------ Supplied data ------
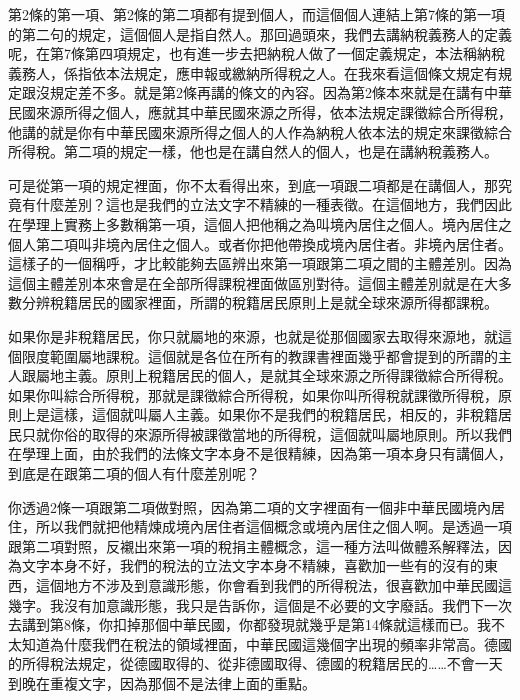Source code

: \documentclass[oneside,sub3section]{ctexbook}
\begin{document}
第2條的第一項、第2條的第二項都有提到個人，而這個個人連結上第7條的第一項的第二句的規定，這個個人是指自然人。那回過頭來，我們去講納稅義務人的定義呢，在第7條第四項規定，也有進一步去把納稅人做了一個定義規定，本法稱納稅義務人，係指依本法規定，應申報或繳納所得稅之人。在我來看這個條文規定有規定跟沒規定差不多。就是第2條再講的條文的內容。因為第2條本來就是在講有中華民國來源所得之個人，應就其中華民國來源之所得，依本法規定課徵綜合所得稅，他講的就是你有中華民國來源所得之個人的人作為納稅人依本法的規定來課徵綜合所得稅。第二項的規定一樣，他也是在講自然人的個人，也是在講納稅義務人。

可是從第一項的規定裡面，你不太看得出來，到底一項跟二項都是在講個人，那究竟有什麼差別？這也是我們的立法文字不精練的一種表徵。在這個地方，我們因此在學理上實務上多數稱第一項，這個人把他稱之為叫境內居住之個人。境內居住之個人第二項叫非境內居住之個人。或者你把他帶換成境內居住者。非境內居住者。這樣子的一個稱呼，才比較能夠去區辨出來第一項跟第二項之間的主體差別。因為這個主體差別本來會是在全部所得課稅裡面做區別對待。這個主體差別就是在大多數分辨稅籍居民的國家裡面，所謂的稅籍居民原則上是就全球來源所得都課稅。

如果你是非稅籍居民，你只就屬地的來源，也就是從那個國家去取得來源地，就這個限度範圍屬地課稅。這個就是各位在所有的教課書裡面幾乎都會提到的所謂的主人跟屬地主義。原則上稅籍居民的個人，是就其全球來源之所得課徵綜合所得稅。如果你叫綜合所得稅，那就是課徵綜合所得稅，如果你叫所得稅就課徵所得稅，原則上是這樣，這個就叫屬人主義。如果你不是我們的稅籍居民，相反的，非稅籍居民只就你俗的取得的來源所得被課徵當地的所得稅，這個就叫屬地原則。所以我們在學理上面，由於我們的法條文字本身不是很精練，因為第一項本身只有講個人，到底是在跟第二項的個人有什麼差別呢？

你透過2條一項跟第二項做對照，因為第二項的文字裡面有一個非中華民國境內居住，所以我們就把他精煉成境內居住者這個概念或境內居住之個人啊。是透過一項跟第二項對照，反襯出來第一項的稅捐主體概念，這一種方法叫做體系解釋法，因為文字本身不好，我們的稅法的立法文字本身不精練，喜歡加一些有的沒有的東西，這個地方不涉及到意識形態，你會看到我們的所得稅法，很喜歡加中華民國這幾字。我沒有加意識形態，我只是告訴你，這個是不必要的文字廢話。我們下一次去講到第8條，你扣掉那個中華民國，你都發現就幾乎是第14條就這樣而已。我不太知道為什麼我們在稅法的領域裡面，中華民國這幾個字出現的頻率非常高。德國的所得稅法規定，從德國取得的、從非德國取得、德國的稅籍居民的\ldots\ldots 不會一天到晚在重複文字，因為那個不是法律上面的重點。
\end{document}
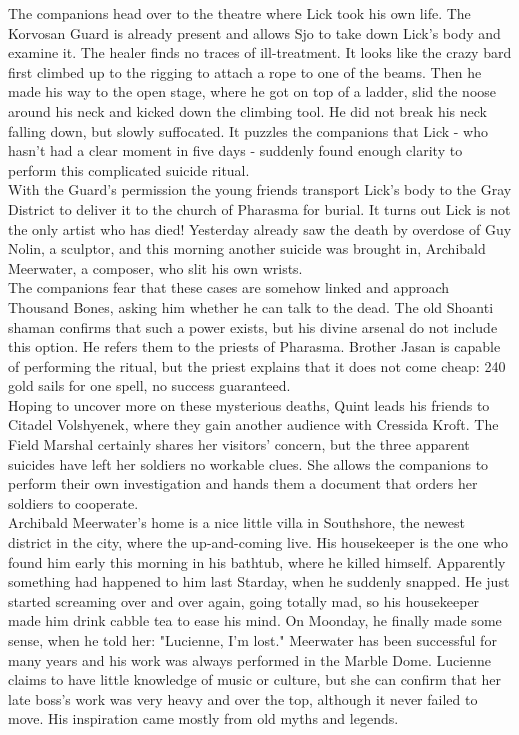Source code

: The companions head over to the theatre where Lick took his own life. The Korvosan Guard is already present and allows Sjo to take down Lick's body and examine it. The healer finds no traces of ill-treatment. It looks like the crazy bard first climbed up to the rigging to attach a rope to one of the beams. Then he made his way to the open stage, where he got on top of a ladder, slid the noose around his neck and kicked down the climbing tool. He did not break his neck falling down, but slowly suffocated. It puzzles the companions that Lick - who hasn't had a clear moment in five days - suddenly found enough clarity to perform this complicated suicide ritual.\\

With the Guard's permission the young friends transport Lick's body to the Gray District to deliver it to the church of Pharasma for burial. It turns out Lick is not the only artist who has died! Yesterday already saw the death by overdose of Guy Nolin, a sculptor, and this morning another suicide was brought in, Archibald Meerwater, a composer, who slit his own wrists.\\

The companions fear that these cases are somehow linked and approach Thousand Bones, asking him whether he can talk to the dead. The old Shoanti shaman confirms that such a power exists, but his divine arsenal do not include this option. He refers them to the priests of Pharasma. Brother Jasan is capable of performing the ritual, but the priest explains that it does not come cheap: 240 gold sails for one spell, no success guaranteed.\\

Hoping to uncover more on these mysterious deaths, Quint leads his friends to Citadel Volshyenek, where they gain another audience with Cressida Kroft. The Field Marshal certainly shares her visitors' concern, but the three apparent suicides have left her soldiers no workable clues. She allows the companions to perform their own investigation and hands them a document that orders her soldiers to cooperate.\\

Archibald Meerwater's home is a nice little villa in Southshore, the newest district in the city, where the up-and-coming live. His housekeeper is the one who found him early this morning in his bathtub, where he killed himself. Apparently something had happened to him last Starday, when he suddenly snapped. He just started screaming over and over again, going totally mad, so his housekeeper made him drink cabble tea to ease his mind. On Moonday, he finally made some sense, when he told her: "Lucienne, I'm lost." Meerwater has been successful for many years and his work was always performed in the Marble Dome. Lucienne claims to have little knowledge of music or culture, but she can confirm that her late boss's work was very heavy and over the top, although it never failed to move. His inspiration came mostly from old myths and legends.\\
------
Work instruction:
From the records above, copy only the lines starting with the line that holds "With the Guard's" and going on through the line that holds "The companions fear", exactly as written.

Answer box:
With the Guard's permission the young friends transport Lick's body to the Gray District to deliver it to the church of Pharasma for burial. It turns out Lick is not the only artist who has died! Yesterday already saw the death by overdose of Guy Nolin, a sculptor, and this morning another suicide was brought in, Archibald Meerwater, a composer, who slit his own wrists.\\

The companions fear that these cases are somehow linked and approach Thousand Bones, asking him whether he can talk to the dead. The old Shoanti shaman confirms that such a power exists, but his divine arsenal do not include this option. He refers them to the priests of Pharasma. Brother Jasan is capable of performing the ritual, but the priest explains that it does not come cheap: 240 gold sails for one spell, no success guaranteed.\\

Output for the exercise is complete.